WASHINGTON: The boom in US real estate was one of the more unusual side effects of the Covid-19 pandemic, but government and industry data released in recent days show sales are on a downward slope, a consequence of the economy’s recovery and a shortage of homes to buy.
Sales of new and existing homes began falling in April, as prices continued climbing despite homebuilders rushing to keep up with demand, data said.
While the market may stabilize in the months to come, analysts believe the real estate sector is set for a pause.
“The story here probably is a combination of fading Covid-induced demand for homes outside cities and/or bigger homes in the suburbs, coupled with the impact of higher mortgage rates and tighter lending standards,” Ian Shepherdson of Pantheon Macroeconomics said.
The latest evidence of the cooling came on Tuesday, when the Commerce Department reported new home sales fell 5.9 percent last month from March, amid high prices and tight supply.

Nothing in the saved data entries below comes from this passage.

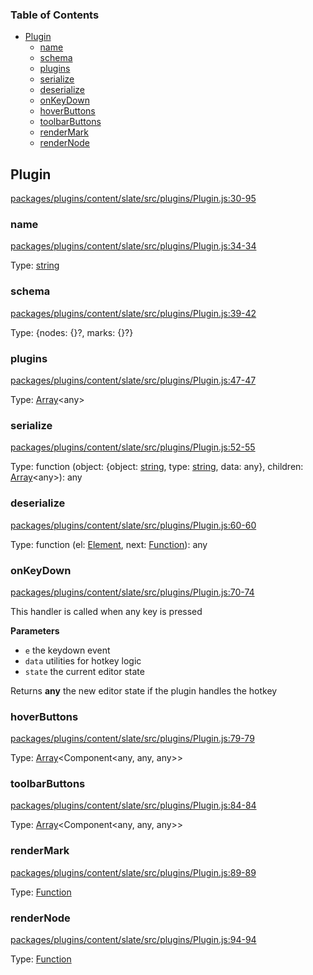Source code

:<!-- Generated by documentation.js. Update this documentation by updating the source code. -->

### Table of Contents

-   [Plugin][1]
    -   [name][2]
    -   [schema][3]
    -   [plugins][4]
    -   [serialize][5]
    -   [deserialize][6]
    -   [onKeyDown][7]
    -   [hoverButtons][8]
    -   [toolbarButtons][9]
    -   [renderMark][10]
    -   [renderNode][11]

## Plugin

[packages/plugins/content/slate/src/plugins/Plugin.js:30-95][12]

### name

[packages/plugins/content/slate/src/plugins/Plugin.js:34-34][13]

Type: [string][14]

### schema

[packages/plugins/content/slate/src/plugins/Plugin.js:39-42][15]

Type: {nodes: {}?, marks: {}?}

### plugins

[packages/plugins/content/slate/src/plugins/Plugin.js:47-47][16]

Type: [Array][17]&lt;any>

### serialize

[packages/plugins/content/slate/src/plugins/Plugin.js:52-55][18]

Type: function (object: {object: [string][14], type: [string][14], data: any}, children: [Array][17]&lt;any>): any

### deserialize

[packages/plugins/content/slate/src/plugins/Plugin.js:60-60][19]

Type: function (el: [Element][20], next: [Function][21]): any

### onKeyDown

[packages/plugins/content/slate/src/plugins/Plugin.js:70-74][22]

This handler is called when any key is pressed

**Parameters**

-   `e`  the keydown event
-   `data`  utilities for hotkey logic
-   `state`  the current editor state

Returns **any** the new editor state if the plugin handles the hotkey

### hoverButtons

[packages/plugins/content/slate/src/plugins/Plugin.js:79-79][23]

Type: [Array][17]&lt;Component&lt;any, any, any>>

### toolbarButtons

[packages/plugins/content/slate/src/plugins/Plugin.js:84-84][24]

Type: [Array][17]&lt;Component&lt;any, any, any>>

### renderMark

[packages/plugins/content/slate/src/plugins/Plugin.js:89-89][25]

Type: [Function][21]

### renderNode

[packages/plugins/content/slate/src/plugins/Plugin.js:94-94][26]

Type: [Function][21]

[1]: #plugin

[2]: #name

[3]: #schema

[4]: #plugins

[5]: #serialize

[6]: #deserialize

[7]: #onkeydown

[8]: #hoverbuttons

[9]: #toolbarbuttons

[10]: #rendermark

[11]: #rendernode

[12]: https://github.com/nolandg/editor/blob/ff1b36167c799d70dbb0276b9a09cc4848f75389/packages/plugins/content/slate/src/plugins/Plugin.js#L30-L95 "Source code on GitHub"

[13]: https://github.com/nolandg/editor/blob/ff1b36167c799d70dbb0276b9a09cc4848f75389/packages/plugins/content/slate/src/plugins/Plugin.js#L34-L34 "Source code on GitHub"

[14]: https://developer.mozilla.org/docs/Web/JavaScript/Reference/Global_Objects/String

[15]: https://github.com/nolandg/editor/blob/ff1b36167c799d70dbb0276b9a09cc4848f75389/packages/plugins/content/slate/src/plugins/Plugin.js#L39-L42 "Source code on GitHub"

[16]: https://github.com/nolandg/editor/blob/ff1b36167c799d70dbb0276b9a09cc4848f75389/packages/plugins/content/slate/src/plugins/Plugin.js#L47-L47 "Source code on GitHub"

[17]: https://developer.mozilla.org/docs/Web/JavaScript/Reference/Global_Objects/Array

[18]: https://github.com/nolandg/editor/blob/ff1b36167c799d70dbb0276b9a09cc4848f75389/packages/plugins/content/slate/src/plugins/Plugin.js#L52-L55 "Source code on GitHub"

[19]: https://github.com/nolandg/editor/blob/ff1b36167c799d70dbb0276b9a09cc4848f75389/packages/plugins/content/slate/src/plugins/Plugin.js#L60-L60 "Source code on GitHub"

[20]: https://developer.mozilla.org/docs/Web/API/Element

[21]: https://developer.mozilla.org/docs/Web/JavaScript/Reference/Statements/function

[22]: https://github.com/nolandg/editor/blob/ff1b36167c799d70dbb0276b9a09cc4848f75389/packages/plugins/content/slate/src/plugins/Plugin.js#L70-L74 "Source code on GitHub"

[23]: https://github.com/nolandg/editor/blob/ff1b36167c799d70dbb0276b9a09cc4848f75389/packages/plugins/content/slate/src/plugins/Plugin.js#L79-L79 "Source code on GitHub"

[24]: https://github.com/nolandg/editor/blob/ff1b36167c799d70dbb0276b9a09cc4848f75389/packages/plugins/content/slate/src/plugins/Plugin.js#L84-L84 "Source code on GitHub"

[25]: https://github.com/nolandg/editor/blob/ff1b36167c799d70dbb0276b9a09cc4848f75389/packages/plugins/content/slate/src/plugins/Plugin.js#L89-L89 "Source code on GitHub"

[26]: https://github.com/nolandg/editor/blob/ff1b36167c799d70dbb0276b9a09cc4848f75389/packages/plugins/content/slate/src/plugins/Plugin.js#L94-L94 "Source code on GitHub"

A similar dynamic was seen in the larger market for existing home sales, which declined 2.7 percent in April, the National Association of Realtors (NAR) said last week, while the median existing-home price hit an all-time high.
In consumer confidence data released Tuesday, The Conference Board said only 4.3 percent of consumers surveyed in May expected to buy a home in the next six months, down about three percentage points from the month prior.
“Higher prices and a better health backdrop could be motivating homeowners to come to market,” Rubeela Farooqi of High Frequenecy Economics said of the existing homes sales data.
“Even so, a lack of availability and affordability concerns will likely be headwinds until supply constraints ease.”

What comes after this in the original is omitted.